I did not have very far to go. The company was deployed on the left of Company C. Then we went forward in line for half a mile or more, through woods and fields, the brigade following in line of battle.

About eleven o'clock we had before us an extensive piece of open land--uncultivated, level, and dry. In the edge of the woods we had halted, so that we might not get too far ahead of the brigade. From this position we saw--some six hundred yards at our left oblique--a group of horsemen ride out into the field, seemingly upon a road, or line, that would intersect our line of advance. Our men were at once in place. The distance was too great to tell the uniforms of the party of horsemen; but, of course, they could be only Yankees.

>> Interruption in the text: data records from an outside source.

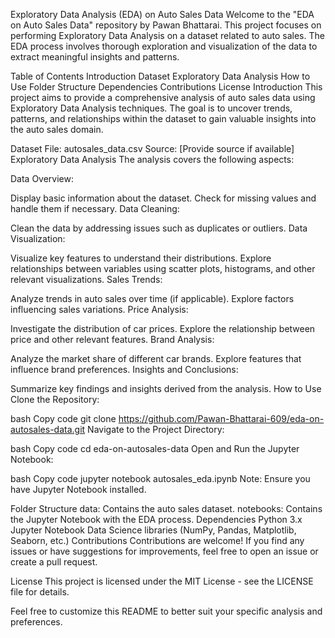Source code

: 
Exploratory Data Analysis (EDA) on Auto Sales Data
Welcome to the "EDA on Auto Sales Data" repository by Pawan Bhattarai. This project focuses on performing Exploratory Data Analysis on a dataset related to auto sales. The EDA process involves thorough exploration and visualization of the data to extract meaningful insights and patterns.

Table of Contents
Introduction
Dataset
Exploratory Data Analysis
How to Use
Folder Structure
Dependencies
Contributions
License
Introduction
This project aims to provide a comprehensive analysis of auto sales data using Exploratory Data Analysis techniques. The goal is to uncover trends, patterns, and relationships within the dataset to gain valuable insights into the auto sales domain.

Dataset
File: autosales_data.csv
Source: [Provide source if available]
Exploratory Data Analysis
The analysis covers the following aspects:

Data Overview:

Display basic information about the dataset.
Check for missing values and handle them if necessary.
Data Cleaning:

Clean the data by addressing issues such as duplicates or outliers.
Data Visualization:

Visualize key features to understand their distributions.
Explore relationships between variables using scatter plots, histograms, and other relevant visualizations.
Sales Trends:

Analyze trends in auto sales over time (if applicable).
Explore factors influencing sales variations.
Price Analysis:

Investigate the distribution of car prices.
Explore the relationship between price and other relevant features.
Brand Analysis:

Analyze the market share of different car brands.
Explore features that influence brand preferences.
Insights and Conclusions:

Summarize key findings and insights derived from the analysis.
How to Use
Clone the Repository:

bash
Copy code
git clone https://github.com/Pawan-Bhattarai-609/eda-on-autosales-data.git
Navigate to the Project Directory:

bash
Copy code
cd eda-on-autosales-data
Open and Run the Jupyter Notebook:

bash
Copy code
jupyter notebook autosales_eda.ipynb
Note: Ensure you have Jupyter Notebook installed.

Folder Structure
data: Contains the auto sales dataset.
notebooks: Contains the Jupyter Notebook with the EDA process.
Dependencies
Python 3.x
Jupyter Notebook
Data Science libraries (NumPy, Pandas, Matplotlib, Seaborn, etc.)
Contributions
Contributions are welcome! If you find any issues or have suggestions for improvements, feel free to open an issue or create a pull request.

License
This project is licensed under the MIT License - see the LICENSE file for details.

Feel free to customize this README to better suit your specific analysis and preferences.
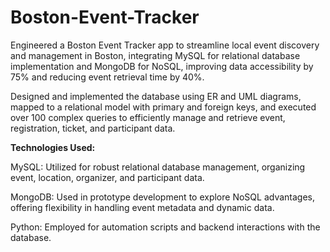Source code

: # Boston-Event-Tracker
Engineered a Boston Event Tracker app to streamline local event discovery and management in Boston, integrating MySQL for relational database implementation and MongoDB for NoSQL, improving data accessibility by 75% and reducing event retrieval time by 40%.

Designed and implemented the database using ER and UML diagrams, mapped to a relational model with primary and foreign keys, and executed over 100 complex queries to efficiently manage and retrieve event, registration, ticket, and participant data.

**Technologies Used:**

MySQL: Utilized for robust relational database management, organizing event, location, organizer, and participant data.

MongoDB: Used in prototype development to explore NoSQL advantages, offering flexibility in handling event metadata and dynamic data.

Python: Employed for automation scripts and backend interactions with the database.

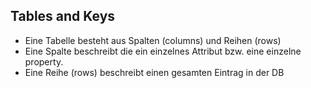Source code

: ## Tables and Keys

- Eine Tabelle besteht aus Spalten (columns) und Reihen (rows)
- Eine Spalte beschreibt die ein einzelnes Attribut bzw. eine einzelne property.
- Eine Reihe (rows) beschreibt einen gesamten Eintrag in der DB
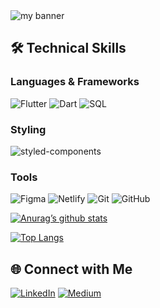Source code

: <img src="https://github.com/user-attachments/assets/74089aea-2dda-4e49-9df0-a3add0dab309.png" alt="my banner">

## 🛠 Technical Skills

### Languages & Frameworks
![Flutter](https://img.shields.io/badge/Flutter-02569B?style=for-the-badge&logo=flutter&logoColor=white)
![Dart](https://img.shields.io/badge/Dart-0175C2?style=for-the-badge&logo=dart&logoColor=white)
![SQL](https://img.shields.io/badge/SQL-003B57?style=for-the-badge&logo=sql&logoColor=white)

### Styling
![styled-components](https://img.shields.io/badge/styled--components-DB7093?style=for-the-badge&logo=styled-components&logoColor=white)

### Tools
![Figma](https://img.shields.io/badge/Figma-F24E1E?style=for-the-badge&logo=figma&logoColor=white)
![Netlify](https://img.shields.io/badge/Netlify-00C7B7?style=for-the-badge&logo=netlify&logoColor=white)
![Git](https://img.shields.io/badge/Git-F05032?style=for-the-badge&logo=git&logoColor=white)
![GitHub](https://img.shields.io/badge/GitHub-181717?style=for-the-badge&logo=github&logoColor=white)

[![Anurag’s github stats](https://github-readme-stats.vercel.app/api?username=sanvviratthore)](https://github.com/sanvviratthore)

[![Top Langs](https://github-readme-stats.vercel.app/api/top-langs/?username=sanvviratthore&layout=compact)](https://github.com/sanvviratthore)

## 🌐 Connect with Me

[![LinkedIn](https://img.shields.io/badge/LinkedIn-%230077B5.svg?style=for-the-badge&logo=linkedin&logoColor=white)](https://www.linkedin.com/in/sanvi-rathore-75611a289)
[![Medium](https://img.shields.io/badge/Medium-%23000000.svg?style=for-the-badge&logo=medium&logoColor=white)](https://medium.com/@sanvirathore432)
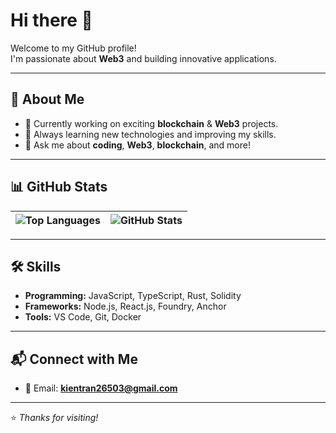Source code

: # Hi there 👋

Welcome to my GitHub profile!  
I'm passionate about **Web3** and building innovative applications.

---

## 🚀 About Me

- 🔭 Currently working on exciting **blockchain** & **Web3** projects.
- 🌱 Always learning new technologies and improving my skills.
- 💬 Ask me about **coding**, **Web3**, **blockchain**, and more!

---

## 📊 GitHub Stats

| ![Top Languages](https://github-readme-stats.vercel.app/api/top-langs/?username=kientt265&layout=compact&theme=default) | ![GitHub Stats](https://github-readme-stats.vercel.app/api?username=kientt265&show_icons=true&count_private=true) |
| --- | --- |

---

## 🛠 Skills

- **Programming:** JavaScript, TypeScript, Rust, Solidity
- **Frameworks:** Node.js, React.js, Foundry, Anchor
- **Tools:** VS Code, Git, Docker

---

## 📬 Connect with Me

- 📧 Email: **kientran26503@gmail.com**

---

⭐ *Thanks for visiting!*
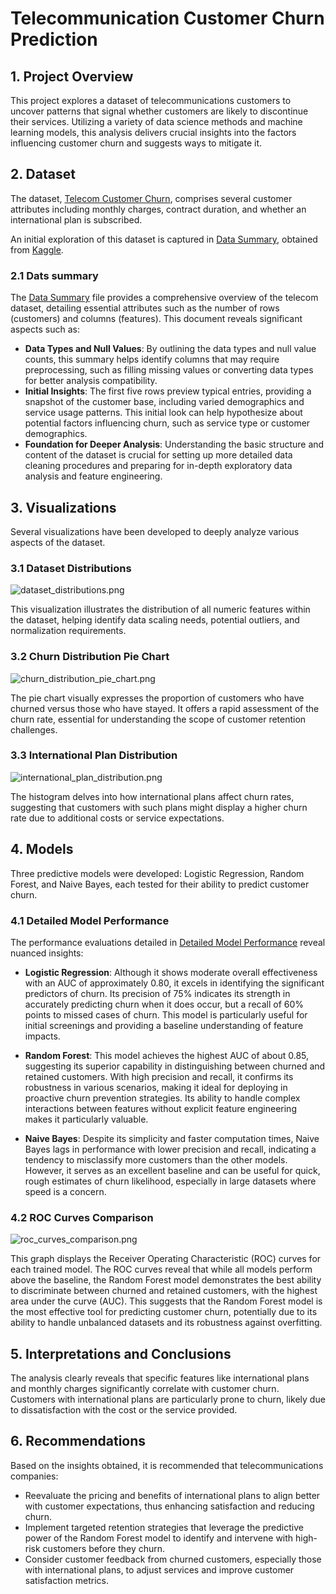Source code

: # Telecommunication Customer Churn Prediction

## 1. Project Overview
This project explores a dataset of telecommunications customers to uncover patterns that signal whether customers are likely to discontinue their services. Utilizing a variety of data science methods and machine learning models, this analysis delivers crucial insights into the factors influencing customer churn and suggests ways to mitigate it.

## 2. Dataset
The dataset, [Telecom Customer Churn](./files/telecom_customer_churn.csv), comprises several customer attributes including monthly charges, contract duration, and whether an international plan is subscribed. 

An initial exploration of this dataset is captured in [Data Summary](./files/data_summary.txt), obtained from [Kaggle](https://www.kaggle.com/datasets/mnassrib/telecom-churn-datasets/data?select=churn-bigml-20.csv).

### 2.1 Dats summary

The [Data Summary](./files/data_summary.txt) file provides a comprehensive overview of the telecom dataset, detailing essential attributes such as the number of rows (customers) and columns (features). This document reveals significant aspects such as:
- **Data Types and Null Values**: By outlining the data types and null value counts, this summary helps identify columns that may require preprocessing, such as filling missing values or converting data types for better analysis compatibility.
- **Initial Insights**: The first five rows preview typical entries, providing a snapshot of the customer base, including varied demographics and service usage patterns. This initial look can help hypothesize about potential factors influencing churn, such as service type or customer demographics.
- **Foundation for Deeper Analysis**: Understanding the basic structure and content of the dataset is crucial for setting up more detailed data cleaning procedures and preparing for in-depth exploratory data analysis and feature engineering.

## 3. Visualizations
Several visualizations have been developed to deeply analyze various aspects of the dataset.

### 3.1 Dataset Distributions

![dataset_distributions.png](./files/dataset_distributions.png) 

This visualization illustrates the distribution of all numeric features within the dataset, helping identify data scaling needs, potential outliers, and normalization requirements.

### 3.2 Churn Distribution Pie Chart

 ![churn_distribution_pie_chart.png](./files/churn_distribution_pie_chart.png) 

The pie chart visually expresses the proportion of customers who have churned versus those who have stayed. It offers a rapid assessment of the churn rate, essential for understanding the scope of customer retention challenges.

### 3.3 International Plan Distribution

![international_plan_distribution.png](./files/international_plan_distribution.png) 

The histogram  delves into how international plans affect churn rates, suggesting that customers with such plans might display a higher churn rate due to additional costs or service expectations.


## 4. Models
Three predictive models were developed: Logistic Regression, Random Forest, and Naive Bayes, each tested for their ability to predict customer churn.

### 4.1 Detailed Model Performance

The performance evaluations detailed in [Detailed Model Performance](./files/detailed_model_performance.txt) reveal nuanced insights:

- **Logistic Regression**: Although it shows moderate overall effectiveness with an AUC of approximately 0.80, it excels in identifying the significant predictors of churn. Its precision of 75% indicates its strength in accurately predicting churn when it does occur, but a recall of 60% points to missed cases of churn. This model is particularly useful for initial screenings and providing a baseline understanding of feature impacts.

- **Random Forest**: This model achieves the highest AUC of about 0.85, suggesting its superior capability in distinguishing between churned and retained customers. With high precision and recall, it confirms its robustness in various scenarios, making it ideal for deploying in proactive churn prevention strategies. Its ability to handle complex interactions between features without explicit feature engineering makes it particularly valuable.

- **Naive Bayes**: Despite its simplicity and faster computation times, Naive Bayes lags in performance with lower precision and recall, indicating a tendency to misclassify more customers than the other models. However, it serves as an excellent baseline and can be useful for quick, rough estimates of churn likelihood, especially in large datasets where speed is a concern.

### 4.2 ROC Curves Comparison

 ![roc_curves_comparison.png](./files/roc_curves_comparison.png) 

This graph displays the Receiver Operating Characteristic (ROC) curves for each trained model. The ROC curves reveal that while all models perform above the baseline, the Random Forest model demonstrates the best ability to discriminate between churned and retained customers, with the highest area under the curve (AUC). This suggests that the Random Forest model is the most effective tool for predicting customer churn, potentially due to its ability to handle unbalanced datasets and its robustness against overfitting.

## 5. Interpretations and Conclusions
The analysis clearly reveals that specific features like international plans and monthly charges significantly correlate with customer churn. Customers with international plans are particularly prone to churn, likely due to dissatisfaction with the cost or the service provided. 

## 6. Recommendations

Based on the insights obtained, it is recommended that telecommunications companies:

- Reevaluate the pricing and benefits of international plans to align better with customer expectations, thus enhancing satisfaction and reducing churn.
- Implement targeted retention strategies that leverage the predictive power of the Random Forest model to identify and intervene with high-risk customers before they churn.
- Consider customer feedback from churned customers, especially those with international plans, to adjust services and improve customer satisfaction metrics.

Captain Haskell ordered Dave Bellot to step out of the line. The horsemen had halted; they were a small party, not more than fifteen or twenty. Captain Haskell ordered Bellot to take good aim at the most eligible one of the group, and fire.

Bellot knelt on one knee, raised his sight, put his rifle to his shoulder, and lowered it again. "Captain," said he, "I am afraid to fire; they may be our men."

The Captain made no reply; he seemed to hesitate; then he put his handkerchief on the point of his sword and walked forward. A horseman advanced to meet him. Captain Haskell returned to Company H, and said, "They are General Jackson and his staff."

Again we went forward. Prom the brow of a hill we could see tents--a camp, a Yankee camp--on the next hill, and we could see a few men running away from it. We reached the camp. It had been abandoned hurriedly. Our men did not keep their lines perfectly; they were curious to see what was in the tents. Suddenly the cracking of rifles was heard, and the singing of bullets, and the voice of Captain Haskell commanding, "Lie down!"

Each man found what shelter was nearest. I was behind a tent. The Yankee skirmishers were just beyond a little valley, behind trees on the opposite hill, about two hundred yards from us. I could see them looking out from behind the trees and firing. I took good aim at one and pulled the trigger; his bullet came back at me; I loaded and fired; I saw him no more, but I could see the smoke shoot out from the side of the tree and hear his bullet sing. I thought that I ought to have hit him; I saw him again, and fired, and missed. Then I carefully considered the distance, and concluded that it was greater than I had first thought. I raised the sliding sight to three hundred yards, and fired again at the man, whom I could now see distinctly. A man dropped or leaped from the tree, and I saw him no more; neither did I see again the man behind the tree.

We had had losses. Veitch and Crawford had been shot fatally; other men slightly. The sun was shining hot upon us. The brigade was behind us, waiting for us to dislodge the skirmishers. Suddenly I heard Captain Haskell's voice ordering us forward at double-quick. We ran down the hill into the valley below; there we found a shallow creek with steep banks covered with briers. We beat down the briers with our guns, and scrambled through to the other side of the creek in time to see the Yankees run scattering through the woods and away. We reached their position and rested while the brigade found a crossing and formed again in our rear. I searched for a wounded man at the foot of a tree, but found none; yet I felt sure that I had fired over my man and had knocked another out from the tree above him.

We advanced again, and had a running fight for an hour or more. At length no Yankees were to be seen; doubtless they had completed the withdrawing of their outposts, and we were not to find them again until we should strike their main lines.